Please output exactly the lines that run from the line with "and doesn’t consume." through the final line of the data, inclusive, and nothing more.

*Pictures paired with source code*.
┌────────

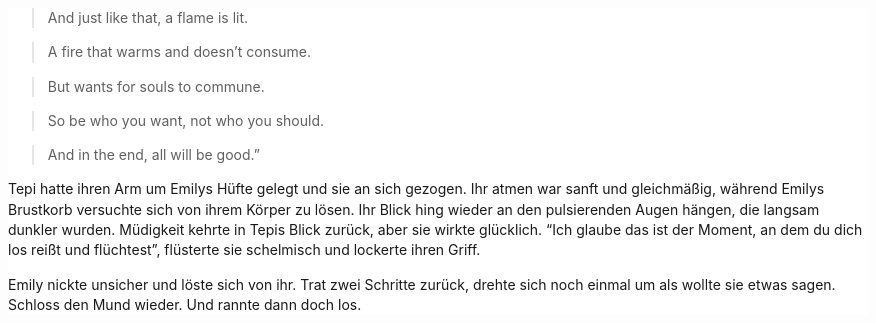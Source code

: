 > And just like that, a flame is lit.

> A fire that warms and doesn’t consume.

> But wants for souls to commune.

> So be who you want, not who you should.

> And in the end, all will be good.”

Tepi hatte ihren Arm um Emilys Hüfte gelegt und sie an sich gezogen. Ihr atmen war sanft und gleichmäßig, während Emilys Brustkorb versuchte sich von ihrem Körper zu lösen. Ihr Blick hing wieder an den pulsierenden Augen hängen, die langsam dunkler wurden. Müdigkeit kehrte in Tepis Blick zurück, aber sie wirkte glücklich. “Ich glaube das ist der Moment, an dem du dich los reißt und flüchtest”, flüsterte sie schelmisch und lockerte ihren Griff.

Emily nickte unsicher und löste sich von ihr. Trat zwei Schritte zurück, drehte sich noch einmal um als wollte sie etwas sagen. Schloss den Mund wieder. Und rannte dann doch los.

└────────

*SOLUTION FOR THIS TASK*.
> A fire that warms and doesn’t consume.

> But wants for souls to commune.

> So be who you want, not who you should.

> And in the end, all will be good.”

Tepi hatte ihren Arm um Emilys Hüfte gelegt und sie an sich gezogen. Ihr atmen war sanft und gleichmäßig, während Emilys Brustkorb versuchte sich von ihrem Körper zu lösen. Ihr Blick hing wieder an den pulsierenden Augen hängen, die langsam dunkler wurden. Müdigkeit kehrte in Tepis Blick zurück, aber sie wirkte glücklich. “Ich glaube das ist der Moment, an dem du dich los reißt und flüchtest”, flüsterte sie schelmisch und lockerte ihren Griff.

Emily nickte unsicher und löste sich von ihr. Trat zwei Schritte zurück, drehte sich noch einmal um als wollte sie etwas sagen. Schloss den Mund wieder. Und rannte dann doch los.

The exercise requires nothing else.